§ Problem statement
Print each record below character for character.

········

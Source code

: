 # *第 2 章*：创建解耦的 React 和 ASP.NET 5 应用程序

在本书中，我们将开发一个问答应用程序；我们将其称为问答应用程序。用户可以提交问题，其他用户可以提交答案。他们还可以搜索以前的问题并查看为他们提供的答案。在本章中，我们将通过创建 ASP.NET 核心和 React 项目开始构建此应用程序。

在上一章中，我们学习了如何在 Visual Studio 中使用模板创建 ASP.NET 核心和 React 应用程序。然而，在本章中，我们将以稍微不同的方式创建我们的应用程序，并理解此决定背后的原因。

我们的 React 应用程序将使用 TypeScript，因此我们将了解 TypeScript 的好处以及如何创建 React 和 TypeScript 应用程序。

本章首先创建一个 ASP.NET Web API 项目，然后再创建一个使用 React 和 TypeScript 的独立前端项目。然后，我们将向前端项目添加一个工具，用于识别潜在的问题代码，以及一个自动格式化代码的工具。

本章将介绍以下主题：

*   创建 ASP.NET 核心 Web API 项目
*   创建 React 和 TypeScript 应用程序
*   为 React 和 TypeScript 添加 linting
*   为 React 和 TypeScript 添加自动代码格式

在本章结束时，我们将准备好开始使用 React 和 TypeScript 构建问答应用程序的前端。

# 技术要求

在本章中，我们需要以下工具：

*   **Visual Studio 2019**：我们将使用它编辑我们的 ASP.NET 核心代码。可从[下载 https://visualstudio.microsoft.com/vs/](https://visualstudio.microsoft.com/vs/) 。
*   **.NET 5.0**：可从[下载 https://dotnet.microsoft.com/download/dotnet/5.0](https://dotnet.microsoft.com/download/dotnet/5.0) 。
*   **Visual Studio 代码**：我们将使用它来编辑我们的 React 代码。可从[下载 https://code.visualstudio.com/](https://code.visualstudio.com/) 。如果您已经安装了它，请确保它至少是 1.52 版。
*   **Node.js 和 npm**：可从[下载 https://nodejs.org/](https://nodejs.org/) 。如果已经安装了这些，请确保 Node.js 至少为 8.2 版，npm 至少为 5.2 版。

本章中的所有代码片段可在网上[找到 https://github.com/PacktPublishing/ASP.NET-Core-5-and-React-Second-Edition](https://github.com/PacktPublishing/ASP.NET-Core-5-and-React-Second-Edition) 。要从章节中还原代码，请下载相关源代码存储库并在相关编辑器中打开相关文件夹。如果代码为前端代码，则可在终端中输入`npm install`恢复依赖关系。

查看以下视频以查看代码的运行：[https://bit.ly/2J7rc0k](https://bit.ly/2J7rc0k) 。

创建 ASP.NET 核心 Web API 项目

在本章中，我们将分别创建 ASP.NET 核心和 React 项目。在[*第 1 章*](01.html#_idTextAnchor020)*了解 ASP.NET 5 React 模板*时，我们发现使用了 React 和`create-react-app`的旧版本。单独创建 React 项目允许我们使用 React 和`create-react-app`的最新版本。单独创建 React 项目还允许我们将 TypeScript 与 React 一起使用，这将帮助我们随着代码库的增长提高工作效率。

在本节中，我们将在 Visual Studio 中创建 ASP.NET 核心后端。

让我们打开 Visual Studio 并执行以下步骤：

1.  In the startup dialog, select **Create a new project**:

········

§ Your response
Source code

: # *第 2 章*：创建解耦的 React 和 ASP.NET 5 应用程序

在本书中，我们将开发一个问答应用程序；我们将其称为问答应用程序。用户可以提交问题，其他用户可以提交答案。他们还可以搜索以前的问题并查看为他们提供的答案。在本章中，我们将通过创建 ASP.NET 核心和 React 项目开始构建此应用程序。

在上一章中，我们学习了如何在 Visual Studio 中使用模板创建 ASP.NET 核心和 React 应用程序。然而，在本章中，我们将以稍微不同的方式创建我们的应用程序，并理解此决定背后的原因。

我们的 React 应用程序将使用 TypeScript，因此我们将了解 TypeScript 的好处以及如何创建 React 和 TypeScript 应用程序。

本章首先创建一个 ASP.NET Web API 项目，然后再创建一个使用 React 和 TypeScript 的独立前端项目。然后，我们将向前端项目添加一个工具，用于识别潜在的问题代码，以及一个自动格式化代码的工具。

本章将介绍以下主题：

*   创建 ASP.NET 核心 Web API 项目
*   创建 React 和 TypeScript 应用程序
*   为 React 和 TypeScript 添加 linting
*   为 React 和 TypeScript 添加自动代码格式

在本章结束时，我们将准备好开始使用 React 和 TypeScript 构建问答应用程序的前端。

# 技术要求

在本章中，我们需要以下工具：

*   **Visual Studio 2019**：我们将使用它编辑我们的 ASP.NET 核心代码。可从[下载 https://visualstudio.microsoft.com/vs/](https://visualstudio.microsoft.com/vs/) 。
*   **.NET 5.0**：可从[下载 https://dotnet.microsoft.com/download/dotnet/5.0](https://dotnet.microsoft.com/download/dotnet/5.0) 。
*   **Visual Studio 代码**：我们将使用它来编辑我们的 React 代码。可从[下载 https://code.visualstudio.com/](https://code.visualstudio.com/) 。如果您已经安装了它，请确保它至少是 1.52 版。
*   **Node.js 和 npm**：可从[下载 https://nodejs.org/](https://nodejs.org/) 。如果已经安装了这些，请确保 Node.js 至少为 8.2 版，npm 至少为 5.2 版。

本章中的所有代码片段可在网上[找到 https://github.com/PacktPublishing/ASP.NET-Core-5-and-React-Second-Edition](https://github.com/PacktPublishing/ASP.NET-Core-5-and-React-Second-Edition) 。要从章节中还原代码，请下载相关源代码存储库并在相关编辑器中打开相关文件夹。如果代码为前端代码，则可在终端中输入`npm install`恢复依赖关系。

查看以下视频以查看代码的运行：[https://bit.ly/2J7rc0k](https://bit.ly/2J7rc0k) 。

创建 ASP.NET 核心 Web API 项目

在本章中，我们将分别创建 ASP.NET 核心和 React 项目。在[*第 1 章*](01.html#_idTextAnchor020)*了解 ASP.NET 5 React 模板*时，我们发现使用了 React 和`create-react-app`的旧版本。单独创建 React 项目允许我们使用 React 和`create-react-app`的最新版本。单独创建 React 项目还允许我们将 TypeScript 与 React 一起使用，这将帮助我们随着代码库的增长提高工作效率。

在本节中，我们将在 Visual Studio 中创建 ASP.NET 核心后端。

让我们打开 Visual Studio 并执行以下步骤：

1.  In the startup dialog, select **Create a new project**:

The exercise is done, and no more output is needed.